The President underscored the importance of education when he told the Conference in a succinct (brief, precise) sentence, “Our [children] deserve the best and we must provide them that.”
Let us first focus on which children the President was thinking of. We hope he was not just talking of Liberian children who are already in school but are being inadequately trained due to the lack of facilities, including benches to sit, desks to write on and libraries and labs to study and work in. We earnestly hope the President is also thinking of the hundreds of children he passed en route to Kakata on Monday on the Rehab and Paynesville Red Light Roads and on through Careysburg and Kingsville, who are selling on the streets and highways when they actually should be in school.
Education Minister Ansu Sonii must make it a serious part of his agenda to reach out to these children selling on the streets not just in greater Monrovia but throughout the country.
There is one other group that Minister Sonii should be deeply concerned about—the tens of thousands of able-bodied young men and women who are also selling on the streets everywhere, when they should be enrolled in a vocational school learning a trade, or continuing their secondary or college education.
Grown men and women selling chewing gum, bread and water on the streets — here is a total waste of precious human resources. They are included among the young people President Weah is talking about. Yesterday he, too, was in almost the same situation—and he mentioned it in his Address opening the conference. But he was most fortunate — he took seriously what he was engaged in on the streets of Clara Town and elsewhere in Monrovia—FOOTBALL — and thanks to this seriousness and commitment to something he passionately loved, he went on to become a football superstar!
But not every disadvantaged youngster is that fortunate. So we — all of us in this Republic — and most especially the government, in particular the Ministry of Education, should do all we can to engage them and harness their boundless energies through our educational opportunities.

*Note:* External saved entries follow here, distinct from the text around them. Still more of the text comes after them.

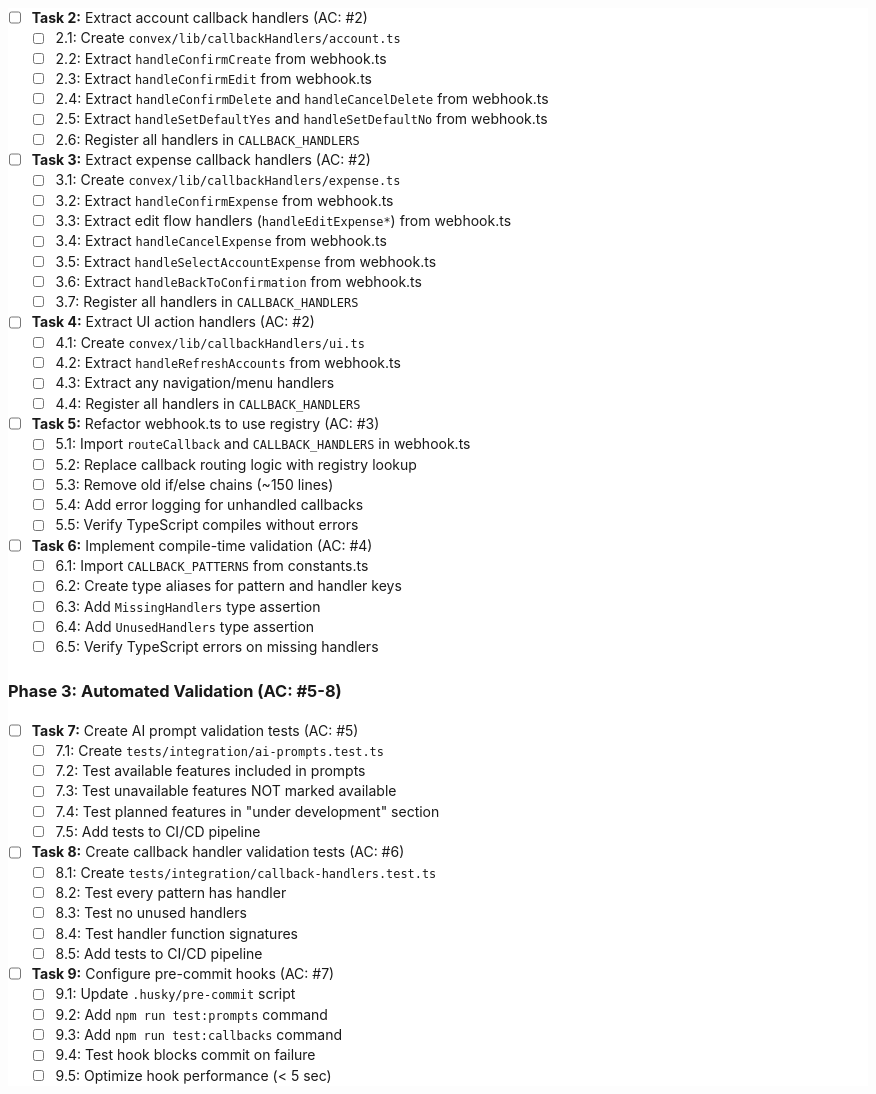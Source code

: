 - [ ] **Task 2:** Extract account callback handlers (AC: #2)
  - [ ] 2.1: Create `convex/lib/callbackHandlers/account.ts`
  - [ ] 2.2: Extract `handleConfirmCreate` from webhook.ts
  - [ ] 2.3: Extract `handleConfirmEdit` from webhook.ts
  - [ ] 2.4: Extract `handleConfirmDelete` and `handleCancelDelete` from webhook.ts
  - [ ] 2.5: Extract `handleSetDefaultYes` and `handleSetDefaultNo` from webhook.ts
  - [ ] 2.6: Register all handlers in `CALLBACK_HANDLERS`

- [ ] **Task 3:** Extract expense callback handlers (AC: #2)
  - [ ] 3.1: Create `convex/lib/callbackHandlers/expense.ts`
  - [ ] 3.2: Extract `handleConfirmExpense` from webhook.ts
  - [ ] 3.3: Extract edit flow handlers (`handleEditExpense*`) from webhook.ts
  - [ ] 3.4: Extract `handleCancelExpense` from webhook.ts
  - [ ] 3.5: Extract `handleSelectAccountExpense` from webhook.ts
  - [ ] 3.6: Extract `handleBackToConfirmation` from webhook.ts
  - [ ] 3.7: Register all handlers in `CALLBACK_HANDLERS`

- [ ] **Task 4:** Extract UI action handlers (AC: #2)
  - [ ] 4.1: Create `convex/lib/callbackHandlers/ui.ts`
  - [ ] 4.2: Extract `handleRefreshAccounts` from webhook.ts
  - [ ] 4.3: Extract any navigation/menu handlers
  - [ ] 4.4: Register all handlers in `CALLBACK_HANDLERS`

- [ ] **Task 5:** Refactor webhook.ts to use registry (AC: #3)
  - [ ] 5.1: Import `routeCallback` and `CALLBACK_HANDLERS` in webhook.ts
  - [ ] 5.2: Replace callback routing logic with registry lookup
  - [ ] 5.3: Remove old if/else chains (~150 lines)
  - [ ] 5.4: Add error logging for unhandled callbacks
  - [ ] 5.5: Verify TypeScript compiles without errors

- [ ] **Task 6:** Implement compile-time validation (AC: #4)
  - [ ] 6.1: Import `CALLBACK_PATTERNS` from constants.ts
  - [ ] 6.2: Create type aliases for pattern and handler keys
  - [ ] 6.3: Add `MissingHandlers` type assertion
  - [ ] 6.4: Add `UnusedHandlers` type assertion
  - [ ] 6.5: Verify TypeScript errors on missing handlers

### Phase 3: Automated Validation (AC: #5-8)

- [ ] **Task 7:** Create AI prompt validation tests (AC: #5)
  - [ ] 7.1: Create `tests/integration/ai-prompts.test.ts`
  - [ ] 7.2: Test available features included in prompts
  - [ ] 7.3: Test unavailable features NOT marked available
  - [ ] 7.4: Test planned features in "under development" section
  - [ ] 7.5: Add tests to CI/CD pipeline

- [ ] **Task 8:** Create callback handler validation tests (AC: #6)
  - [ ] 8.1: Create `tests/integration/callback-handlers.test.ts`
  - [ ] 8.2: Test every pattern has handler
  - [ ] 8.3: Test no unused handlers
  - [ ] 8.4: Test handler function signatures
  - [ ] 8.5: Add tests to CI/CD pipeline

- [ ] **Task 9:** Configure pre-commit hooks (AC: #7)
  - [ ] 9.1: Update `.husky/pre-commit` script
  - [ ] 9.2: Add `npm run test:prompts` command
  - [ ] 9.3: Add `npm run test:callbacks` command
  - [ ] 9.4: Test hook blocks commit on failure
  - [ ] 9.5: Optimize hook performance (< 5 sec)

We note that the first of the focal points in the strategic National Education Plan is curriculum development. Here, we wish to call Minister Sonii’s attention to four curricular areas: first, Civics. Sometime in the 1970s this vital subject, which taught all of us vital lessons about our country, our government and those who serve it, was taken out of the education system. This was most inadvisable, even terribly unfortunate. Why? Because it was civics that taught us to know our country and its governors, love and appreciate our country. But for reasons no one can really explain, Civics was extracted from the curriculum, and today and for a long time now, we have bitterly complained that Liberians are not patriotic. How can we be patriotic when we know so little about our country and its government and leaders?
Minister Sonii, please restore Civics to the national curriculum as a compulsory subject.

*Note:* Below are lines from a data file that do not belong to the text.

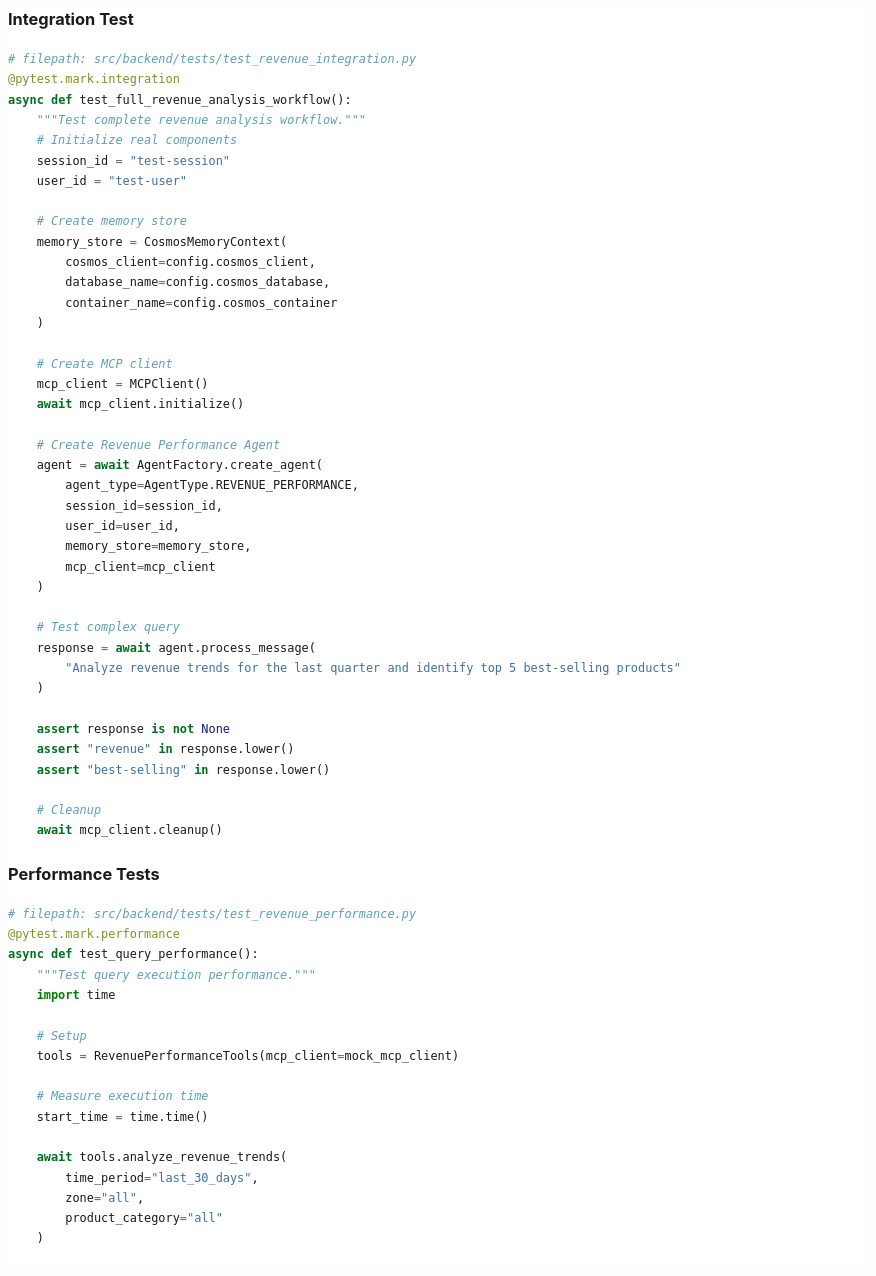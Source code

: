 ### Integration Test
```python
# filepath: src/backend/tests/test_revenue_integration.py
@pytest.mark.integration
async def test_full_revenue_analysis_workflow():
    """Test complete revenue analysis workflow."""
    # Initialize real components
    session_id = "test-session"
    user_id = "test-user"
    
    # Create memory store
    memory_store = CosmosMemoryContext(
        cosmos_client=config.cosmos_client,
        database_name=config.cosmos_database,
        container_name=config.cosmos_container
    )
    
    # Create MCP client
    mcp_client = MCPClient()
    await mcp_client.initialize()
    
    # Create Revenue Performance Agent
    agent = await AgentFactory.create_agent(
        agent_type=AgentType.REVENUE_PERFORMANCE,
        session_id=session_id,
        user_id=user_id,
        memory_store=memory_store,
        mcp_client=mcp_client
    )
    
    # Test complex query
    response = await agent.process_message(
        "Analyze revenue trends for the last quarter and identify top 5 best-selling products"
    )
    
    assert response is not None
    assert "revenue" in response.lower()
    assert "best-selling" in response.lower()
    
    # Cleanup
    await mcp_client.cleanup()
```

### Performance Tests
```python
# filepath: src/backend/tests/test_revenue_performance.py
@pytest.mark.performance
async def test_query_performance():
    """Test query execution performance."""
    import time
    
    # Setup
    tools = RevenuePerformanceTools(mcp_client=mock_mcp_client)
    
    # Measure execution time
    start_time = time.time()
    
    await tools.analyze_revenue_trends(
        time_period="last_30_days",
        zone="all",
        product_category="all"
    )
    
```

Secondly, we need to strengthen our Math and Science programs. In this Information Age in which we now live, which has gripped every fabric of the society, Math and Science are crucial and must be strengthened at all levels of education.

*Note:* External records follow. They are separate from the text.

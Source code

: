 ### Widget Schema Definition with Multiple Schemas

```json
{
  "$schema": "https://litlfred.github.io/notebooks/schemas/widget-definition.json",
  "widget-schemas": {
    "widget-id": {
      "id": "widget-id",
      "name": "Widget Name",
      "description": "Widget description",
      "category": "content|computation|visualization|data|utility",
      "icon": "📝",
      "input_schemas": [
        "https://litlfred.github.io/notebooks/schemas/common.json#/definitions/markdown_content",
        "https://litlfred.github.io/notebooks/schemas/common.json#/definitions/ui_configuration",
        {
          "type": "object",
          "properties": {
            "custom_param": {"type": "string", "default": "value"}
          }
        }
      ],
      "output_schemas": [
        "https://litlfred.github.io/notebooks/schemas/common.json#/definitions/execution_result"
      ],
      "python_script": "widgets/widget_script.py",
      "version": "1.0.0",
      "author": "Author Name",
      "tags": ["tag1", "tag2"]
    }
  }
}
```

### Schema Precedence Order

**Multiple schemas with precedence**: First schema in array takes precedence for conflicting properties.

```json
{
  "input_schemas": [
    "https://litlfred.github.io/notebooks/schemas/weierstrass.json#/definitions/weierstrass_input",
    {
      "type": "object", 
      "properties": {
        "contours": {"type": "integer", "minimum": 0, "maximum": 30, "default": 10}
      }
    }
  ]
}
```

Third, Technology should be seriously taught throughout the school system. We see that our children, many before they turn eight, are using the cell phone. And so many of our children, even in elementary school, are using the cell phone to do their homework and assignments. Technology is, therefore, now a vital part of all of our lives. Instruction in Technology would push our students further ahead in their educational sojourn and help them become better students.
And last, but by no means least, our children should be taught to become ENTREPRENEURS. We see how business in our country is dominated by foreigners—and this is one of the primary reasons why we are poor. The people who control our money are the business people, most of whom are foreigners. Let us begin NOW to teach our children—from elementary through high school and college—how to do business and run businesses. This is done in many advanced nations, including the United States, Germany and Japan. We are sure they are doing this in Ghana and Nigeria, too. Minister Sonii, please take this, too, seriously.
The last point in this Editorial is addressed directly to President George Weah: Thank you for your Education Message to the nation. We wish here to advise that nothing can happen without MONEY. Please ensure that Minister Sonii and his Ministry are fully supported financially, so that they may perform their tasks with utmost efficiency and effectiveness.
Please also ensure that ALL Government scholarships are faithfully paid. Please note, Mr. President, that this is one of the problems underlying the recent crisis at Cuttington University. The government owes that university over US$750,000 in scholarship money, which has not been paid over many years.
Please do something about it, Mr. President, and relieve this vital part of our education system of some of its burning problems.